**ACTION ITEM**
The entries below hold a line with "4. **Vérifier les" and a line with "- **Console browser** : Erreurs JavaScript". Return those lines and all that lie between them, exactly and only.

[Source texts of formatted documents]
• • • • •

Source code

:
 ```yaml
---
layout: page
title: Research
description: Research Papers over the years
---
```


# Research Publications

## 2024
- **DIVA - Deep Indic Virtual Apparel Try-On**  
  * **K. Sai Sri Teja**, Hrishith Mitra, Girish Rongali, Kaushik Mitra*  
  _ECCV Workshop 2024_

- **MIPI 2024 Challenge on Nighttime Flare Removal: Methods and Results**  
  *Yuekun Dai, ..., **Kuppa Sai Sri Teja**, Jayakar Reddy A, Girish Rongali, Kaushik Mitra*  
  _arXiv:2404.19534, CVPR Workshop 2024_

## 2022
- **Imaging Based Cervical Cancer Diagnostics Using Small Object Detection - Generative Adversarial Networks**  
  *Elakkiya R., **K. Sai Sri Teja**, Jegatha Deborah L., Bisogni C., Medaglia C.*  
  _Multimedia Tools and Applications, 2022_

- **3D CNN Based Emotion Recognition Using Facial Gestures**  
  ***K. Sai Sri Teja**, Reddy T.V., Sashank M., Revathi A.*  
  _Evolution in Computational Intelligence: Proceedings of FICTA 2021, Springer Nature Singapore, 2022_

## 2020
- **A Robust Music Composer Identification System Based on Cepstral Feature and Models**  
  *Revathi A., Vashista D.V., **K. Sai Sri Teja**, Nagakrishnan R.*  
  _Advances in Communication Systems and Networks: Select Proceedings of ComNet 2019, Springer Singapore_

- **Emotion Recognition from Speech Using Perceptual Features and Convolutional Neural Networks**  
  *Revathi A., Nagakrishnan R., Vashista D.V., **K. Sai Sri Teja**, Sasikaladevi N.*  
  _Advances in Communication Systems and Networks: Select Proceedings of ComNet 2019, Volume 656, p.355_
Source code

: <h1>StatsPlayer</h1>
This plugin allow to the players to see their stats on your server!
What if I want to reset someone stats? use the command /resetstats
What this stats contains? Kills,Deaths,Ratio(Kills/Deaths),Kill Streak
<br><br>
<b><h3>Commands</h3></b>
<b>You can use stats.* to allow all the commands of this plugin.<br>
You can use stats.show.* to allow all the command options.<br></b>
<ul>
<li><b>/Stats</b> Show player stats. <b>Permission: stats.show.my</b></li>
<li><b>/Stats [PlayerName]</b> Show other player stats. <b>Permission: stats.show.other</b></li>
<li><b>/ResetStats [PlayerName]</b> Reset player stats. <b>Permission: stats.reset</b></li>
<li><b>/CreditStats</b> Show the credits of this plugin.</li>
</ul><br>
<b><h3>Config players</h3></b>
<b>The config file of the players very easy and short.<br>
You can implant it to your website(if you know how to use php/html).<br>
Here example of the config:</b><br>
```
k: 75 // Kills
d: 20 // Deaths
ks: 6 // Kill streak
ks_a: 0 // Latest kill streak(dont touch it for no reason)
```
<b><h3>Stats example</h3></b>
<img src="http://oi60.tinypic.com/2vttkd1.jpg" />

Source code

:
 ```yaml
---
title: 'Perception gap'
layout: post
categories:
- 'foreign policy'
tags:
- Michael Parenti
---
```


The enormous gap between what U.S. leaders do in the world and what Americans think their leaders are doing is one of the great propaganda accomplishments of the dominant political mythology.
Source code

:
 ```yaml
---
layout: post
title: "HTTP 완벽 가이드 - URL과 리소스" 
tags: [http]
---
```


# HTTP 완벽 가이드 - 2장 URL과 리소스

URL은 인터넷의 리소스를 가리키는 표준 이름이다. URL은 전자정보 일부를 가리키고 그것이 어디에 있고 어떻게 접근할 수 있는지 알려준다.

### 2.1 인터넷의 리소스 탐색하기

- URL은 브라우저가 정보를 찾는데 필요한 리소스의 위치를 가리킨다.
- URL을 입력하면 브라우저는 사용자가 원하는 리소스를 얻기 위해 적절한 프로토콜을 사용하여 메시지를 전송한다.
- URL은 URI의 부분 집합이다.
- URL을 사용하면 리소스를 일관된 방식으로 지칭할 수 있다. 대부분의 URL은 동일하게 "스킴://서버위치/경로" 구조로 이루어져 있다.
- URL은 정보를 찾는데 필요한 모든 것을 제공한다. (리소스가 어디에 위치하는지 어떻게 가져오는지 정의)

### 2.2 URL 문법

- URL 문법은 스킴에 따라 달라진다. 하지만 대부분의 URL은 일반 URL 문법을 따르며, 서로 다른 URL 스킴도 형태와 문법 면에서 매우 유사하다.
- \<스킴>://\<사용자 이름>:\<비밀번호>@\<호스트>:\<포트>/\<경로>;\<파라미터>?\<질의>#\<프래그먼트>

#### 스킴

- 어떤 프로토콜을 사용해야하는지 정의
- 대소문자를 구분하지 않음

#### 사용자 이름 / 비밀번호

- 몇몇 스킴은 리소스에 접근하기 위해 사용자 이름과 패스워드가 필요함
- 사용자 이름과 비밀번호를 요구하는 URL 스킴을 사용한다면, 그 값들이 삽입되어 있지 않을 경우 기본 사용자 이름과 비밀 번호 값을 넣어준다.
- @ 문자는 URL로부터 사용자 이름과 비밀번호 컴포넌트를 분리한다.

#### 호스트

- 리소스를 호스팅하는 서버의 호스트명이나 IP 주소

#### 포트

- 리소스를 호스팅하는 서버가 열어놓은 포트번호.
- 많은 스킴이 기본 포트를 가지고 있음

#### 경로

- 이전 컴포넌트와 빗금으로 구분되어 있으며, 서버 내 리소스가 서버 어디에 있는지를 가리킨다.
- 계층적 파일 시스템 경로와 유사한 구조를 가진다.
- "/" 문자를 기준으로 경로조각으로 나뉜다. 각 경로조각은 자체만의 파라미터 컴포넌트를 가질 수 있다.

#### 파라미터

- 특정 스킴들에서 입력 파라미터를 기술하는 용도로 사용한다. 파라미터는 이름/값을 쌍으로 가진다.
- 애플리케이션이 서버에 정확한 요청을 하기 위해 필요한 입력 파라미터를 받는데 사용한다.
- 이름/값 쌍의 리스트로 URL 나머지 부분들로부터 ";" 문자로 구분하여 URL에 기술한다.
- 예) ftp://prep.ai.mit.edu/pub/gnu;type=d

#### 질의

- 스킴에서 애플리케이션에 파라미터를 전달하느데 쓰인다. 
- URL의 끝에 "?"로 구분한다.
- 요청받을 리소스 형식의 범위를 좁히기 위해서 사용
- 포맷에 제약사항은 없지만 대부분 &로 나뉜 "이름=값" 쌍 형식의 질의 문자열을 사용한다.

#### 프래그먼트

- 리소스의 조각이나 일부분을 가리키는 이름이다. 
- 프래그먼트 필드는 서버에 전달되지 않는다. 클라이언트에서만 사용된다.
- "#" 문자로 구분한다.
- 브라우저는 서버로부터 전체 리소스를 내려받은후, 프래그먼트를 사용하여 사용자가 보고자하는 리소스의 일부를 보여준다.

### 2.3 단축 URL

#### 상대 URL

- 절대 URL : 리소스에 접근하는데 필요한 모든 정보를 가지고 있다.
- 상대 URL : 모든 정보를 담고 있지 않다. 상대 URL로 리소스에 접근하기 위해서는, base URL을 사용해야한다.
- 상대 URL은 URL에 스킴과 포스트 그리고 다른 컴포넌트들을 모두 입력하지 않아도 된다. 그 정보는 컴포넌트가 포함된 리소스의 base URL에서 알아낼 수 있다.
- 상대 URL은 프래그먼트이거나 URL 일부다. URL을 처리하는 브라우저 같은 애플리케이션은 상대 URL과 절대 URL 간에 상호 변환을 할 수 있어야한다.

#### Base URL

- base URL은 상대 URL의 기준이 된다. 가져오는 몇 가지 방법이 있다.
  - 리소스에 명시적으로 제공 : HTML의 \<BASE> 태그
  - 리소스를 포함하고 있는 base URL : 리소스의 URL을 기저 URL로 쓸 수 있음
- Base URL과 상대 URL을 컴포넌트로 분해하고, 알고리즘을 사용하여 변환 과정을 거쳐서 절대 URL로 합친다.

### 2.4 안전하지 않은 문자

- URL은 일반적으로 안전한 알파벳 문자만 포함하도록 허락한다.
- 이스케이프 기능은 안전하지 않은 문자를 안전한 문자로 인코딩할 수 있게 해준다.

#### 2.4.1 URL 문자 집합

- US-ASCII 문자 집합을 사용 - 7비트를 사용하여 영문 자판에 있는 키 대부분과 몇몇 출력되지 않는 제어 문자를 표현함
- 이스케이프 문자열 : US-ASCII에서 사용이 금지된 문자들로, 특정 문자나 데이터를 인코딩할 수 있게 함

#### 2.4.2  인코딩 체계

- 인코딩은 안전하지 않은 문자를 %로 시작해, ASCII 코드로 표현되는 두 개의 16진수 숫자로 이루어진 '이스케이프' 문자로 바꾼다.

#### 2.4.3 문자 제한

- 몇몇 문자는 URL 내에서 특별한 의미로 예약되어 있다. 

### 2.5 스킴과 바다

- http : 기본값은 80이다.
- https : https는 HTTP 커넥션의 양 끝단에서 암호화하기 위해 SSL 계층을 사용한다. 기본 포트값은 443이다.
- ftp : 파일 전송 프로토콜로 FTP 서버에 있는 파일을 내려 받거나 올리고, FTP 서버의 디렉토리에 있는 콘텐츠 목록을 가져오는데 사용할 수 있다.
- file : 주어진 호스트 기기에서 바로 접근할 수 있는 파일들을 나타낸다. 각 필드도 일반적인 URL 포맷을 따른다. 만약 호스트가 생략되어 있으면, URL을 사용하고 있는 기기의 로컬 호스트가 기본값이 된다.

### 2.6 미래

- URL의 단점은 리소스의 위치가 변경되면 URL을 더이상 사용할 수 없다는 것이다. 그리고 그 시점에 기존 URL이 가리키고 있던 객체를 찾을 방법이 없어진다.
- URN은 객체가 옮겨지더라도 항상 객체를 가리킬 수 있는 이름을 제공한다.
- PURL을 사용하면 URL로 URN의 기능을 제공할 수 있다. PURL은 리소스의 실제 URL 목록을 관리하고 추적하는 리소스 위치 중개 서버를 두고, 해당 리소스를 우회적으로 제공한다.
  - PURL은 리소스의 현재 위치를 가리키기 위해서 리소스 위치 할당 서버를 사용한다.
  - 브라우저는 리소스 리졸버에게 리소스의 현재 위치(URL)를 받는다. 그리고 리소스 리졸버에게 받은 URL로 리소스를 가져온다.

• • • • •

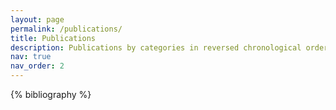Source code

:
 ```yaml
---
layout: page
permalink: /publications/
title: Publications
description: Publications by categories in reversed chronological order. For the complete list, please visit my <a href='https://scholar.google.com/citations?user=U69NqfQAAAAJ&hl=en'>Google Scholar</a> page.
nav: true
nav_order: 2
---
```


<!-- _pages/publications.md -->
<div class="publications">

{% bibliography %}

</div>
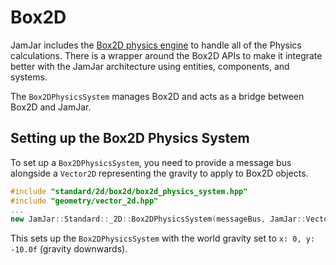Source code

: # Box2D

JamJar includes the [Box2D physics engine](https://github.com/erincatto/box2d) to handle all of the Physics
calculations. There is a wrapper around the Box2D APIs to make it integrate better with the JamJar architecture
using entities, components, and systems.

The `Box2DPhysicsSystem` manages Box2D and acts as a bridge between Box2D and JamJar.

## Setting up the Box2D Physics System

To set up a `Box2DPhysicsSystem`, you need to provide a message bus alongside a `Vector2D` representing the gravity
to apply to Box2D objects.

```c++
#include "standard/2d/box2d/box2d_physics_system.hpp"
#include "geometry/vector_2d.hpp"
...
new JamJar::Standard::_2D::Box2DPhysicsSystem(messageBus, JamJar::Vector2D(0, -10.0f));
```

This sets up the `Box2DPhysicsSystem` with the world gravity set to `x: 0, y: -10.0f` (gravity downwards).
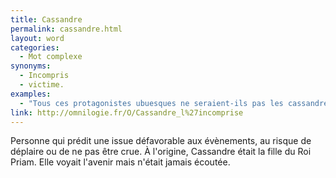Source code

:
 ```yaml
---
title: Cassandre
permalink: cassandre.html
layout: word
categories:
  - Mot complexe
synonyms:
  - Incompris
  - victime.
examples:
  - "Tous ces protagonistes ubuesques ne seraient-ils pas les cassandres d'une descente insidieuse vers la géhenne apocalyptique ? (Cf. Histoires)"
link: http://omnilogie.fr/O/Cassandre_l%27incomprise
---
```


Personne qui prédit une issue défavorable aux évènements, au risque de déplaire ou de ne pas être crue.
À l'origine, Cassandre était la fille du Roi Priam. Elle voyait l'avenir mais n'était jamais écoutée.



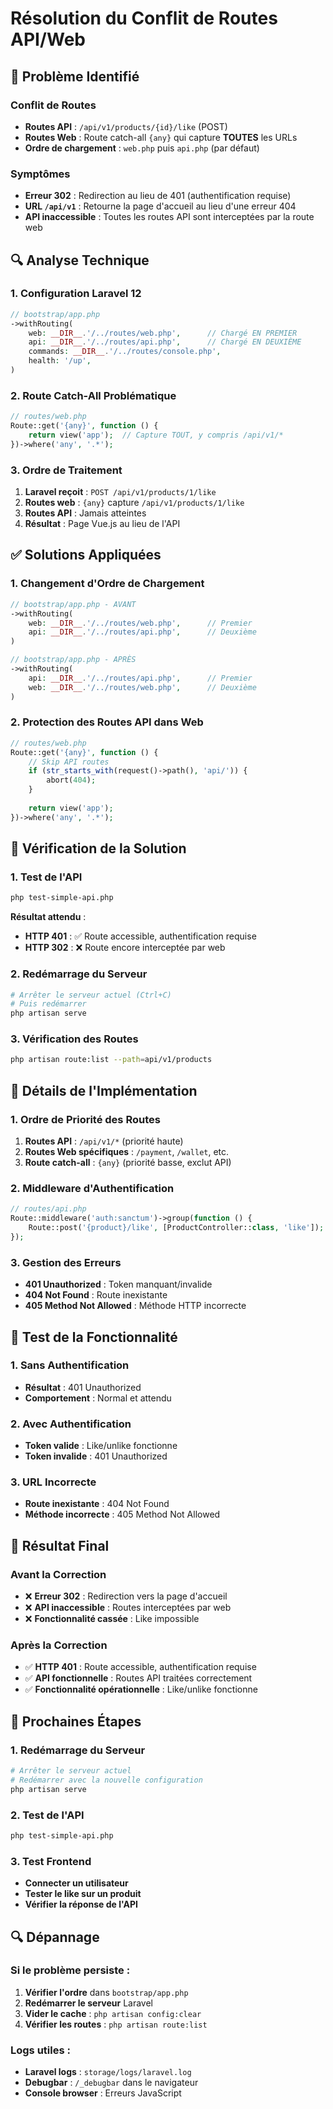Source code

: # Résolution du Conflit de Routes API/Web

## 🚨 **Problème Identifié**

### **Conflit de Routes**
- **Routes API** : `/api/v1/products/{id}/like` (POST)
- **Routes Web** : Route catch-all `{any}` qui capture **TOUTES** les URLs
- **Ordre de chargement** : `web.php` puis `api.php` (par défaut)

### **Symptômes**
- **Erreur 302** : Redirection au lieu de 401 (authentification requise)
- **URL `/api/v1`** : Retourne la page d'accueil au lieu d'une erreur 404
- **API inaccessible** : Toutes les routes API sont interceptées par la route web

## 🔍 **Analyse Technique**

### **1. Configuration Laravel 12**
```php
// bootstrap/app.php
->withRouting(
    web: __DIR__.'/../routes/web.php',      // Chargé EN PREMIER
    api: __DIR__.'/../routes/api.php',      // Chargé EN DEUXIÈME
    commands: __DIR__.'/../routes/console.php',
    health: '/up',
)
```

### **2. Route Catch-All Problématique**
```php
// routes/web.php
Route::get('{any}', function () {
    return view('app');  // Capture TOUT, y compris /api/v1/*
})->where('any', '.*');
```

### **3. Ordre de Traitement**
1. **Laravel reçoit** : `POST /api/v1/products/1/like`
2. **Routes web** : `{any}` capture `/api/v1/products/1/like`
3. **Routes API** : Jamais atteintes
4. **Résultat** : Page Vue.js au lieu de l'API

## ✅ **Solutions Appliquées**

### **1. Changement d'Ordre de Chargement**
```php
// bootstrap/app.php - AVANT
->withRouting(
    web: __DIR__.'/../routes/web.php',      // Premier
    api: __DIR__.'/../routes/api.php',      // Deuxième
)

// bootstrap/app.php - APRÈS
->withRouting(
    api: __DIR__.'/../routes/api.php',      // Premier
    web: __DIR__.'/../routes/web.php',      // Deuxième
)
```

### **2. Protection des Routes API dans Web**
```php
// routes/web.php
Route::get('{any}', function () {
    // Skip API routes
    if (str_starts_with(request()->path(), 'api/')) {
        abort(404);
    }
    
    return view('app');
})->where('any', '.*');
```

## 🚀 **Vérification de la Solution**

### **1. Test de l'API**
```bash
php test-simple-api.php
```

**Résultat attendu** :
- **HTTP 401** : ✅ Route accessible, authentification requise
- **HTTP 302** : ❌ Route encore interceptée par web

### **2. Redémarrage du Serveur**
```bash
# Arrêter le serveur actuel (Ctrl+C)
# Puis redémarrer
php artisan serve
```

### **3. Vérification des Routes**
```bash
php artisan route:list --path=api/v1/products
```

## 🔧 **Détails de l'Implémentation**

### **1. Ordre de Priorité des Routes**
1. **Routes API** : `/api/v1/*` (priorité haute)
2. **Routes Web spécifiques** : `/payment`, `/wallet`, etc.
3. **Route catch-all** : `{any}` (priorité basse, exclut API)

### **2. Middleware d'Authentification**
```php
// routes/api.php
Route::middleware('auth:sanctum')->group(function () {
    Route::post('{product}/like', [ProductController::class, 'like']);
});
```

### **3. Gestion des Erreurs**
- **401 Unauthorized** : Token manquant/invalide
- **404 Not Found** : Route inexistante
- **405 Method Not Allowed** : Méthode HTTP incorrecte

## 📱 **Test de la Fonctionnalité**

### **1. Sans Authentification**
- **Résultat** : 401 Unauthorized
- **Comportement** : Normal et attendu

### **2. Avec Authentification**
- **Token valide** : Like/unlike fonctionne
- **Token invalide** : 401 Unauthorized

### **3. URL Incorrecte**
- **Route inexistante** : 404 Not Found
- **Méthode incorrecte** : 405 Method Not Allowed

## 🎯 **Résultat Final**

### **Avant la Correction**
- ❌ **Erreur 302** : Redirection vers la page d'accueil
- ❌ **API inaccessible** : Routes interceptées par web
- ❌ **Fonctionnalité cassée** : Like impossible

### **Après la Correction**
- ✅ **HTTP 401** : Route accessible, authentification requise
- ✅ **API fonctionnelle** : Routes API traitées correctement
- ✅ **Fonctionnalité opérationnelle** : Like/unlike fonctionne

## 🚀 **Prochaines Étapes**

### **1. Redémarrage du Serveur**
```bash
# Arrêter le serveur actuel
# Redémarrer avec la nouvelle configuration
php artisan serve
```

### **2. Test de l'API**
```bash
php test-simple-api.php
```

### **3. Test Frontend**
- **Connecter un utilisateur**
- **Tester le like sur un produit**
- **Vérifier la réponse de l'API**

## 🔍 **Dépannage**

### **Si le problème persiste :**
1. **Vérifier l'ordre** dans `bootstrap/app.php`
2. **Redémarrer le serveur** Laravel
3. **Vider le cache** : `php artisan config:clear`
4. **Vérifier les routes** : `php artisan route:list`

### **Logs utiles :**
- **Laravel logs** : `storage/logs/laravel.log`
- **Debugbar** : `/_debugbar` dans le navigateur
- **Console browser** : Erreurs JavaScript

• • • • •

**SOLUTION TO THE EXERCISE**
4. **Vérifier les routes** : `php artisan route:list`

### **Logs utiles :**
- **Laravel logs** : `storage/logs/laravel.log`
- **Debugbar** : `/_debugbar` dans le navigateur
- **Console browser** : Erreurs JavaScript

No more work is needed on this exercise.